What also makes me excited is that I have finally figured out something my wonderful previous therapist said, “what do you need to do to be at your best.” What I need to do is meditate, exercise, have time alone and time out with friends and my partner to stay focused, calm, there for Michael, me and everyone else. Now that I am whole, I see things so much more clearly. I see how Michael and I can handle challenges, behavior and anxiety better, and what he needs to feel calm and in control. I have found the following techniques work to help from the transition of day camp to Mommy camp as I call it.

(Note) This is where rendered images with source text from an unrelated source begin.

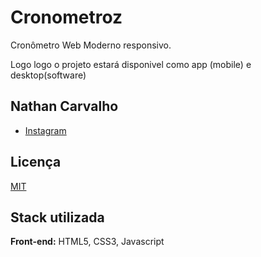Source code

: # Cronometroz

Cronômetro Web Moderno responsivo.

Logo logo o projeto estará disponivel como app (mobile) e desktop(software)


## Nathan Carvalho

- [Instagram](https://www.instagram.com/nathan_vitor.carvalho/)


## Licença

[MIT](https://choosealicense.com/licenses/mit/)


## Stack utilizada

**Front-end:** HTML5, CSS3, Javascript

How To Transition from Day Camp to Mommy Camp:

  1. Start talking about the end of structure: I always start talking with Michael about the end of organized camp mid week of his last week. We start brainstorming for activities.
  2. Actually talk concretely then write out the week: This has helped Michael and even me to structure our home time. For example our week next week looks something like this for the first few days: Monday- Mom works 8:00-10:30/ Mom and Michael play tennis 11-12/ Lunch 12-1/ Cleanup 1-1:30/Pool or  park and shopping 2-5 pm/Home to cook supper 5-6.
  3. A week or so before start organizing play dates or formal activities: I called up two friends. One booked a play date with us, and the other one is getting back to me. Michael also reminded me of two friends we could potentially see. I will call the Moms up this weekend and see if they are free to get together.
  4. Involve the child with helping with chores: This is a toughie, but I am trying now that Michael is older to involve him in helping me around the house so things go faster for our mother/son time. We talk in advance about it, and if he really wants to chill out, I tell him it means we’ll have less time to do stuff as I need to finish the housework AND my writing and other business work since I work from home.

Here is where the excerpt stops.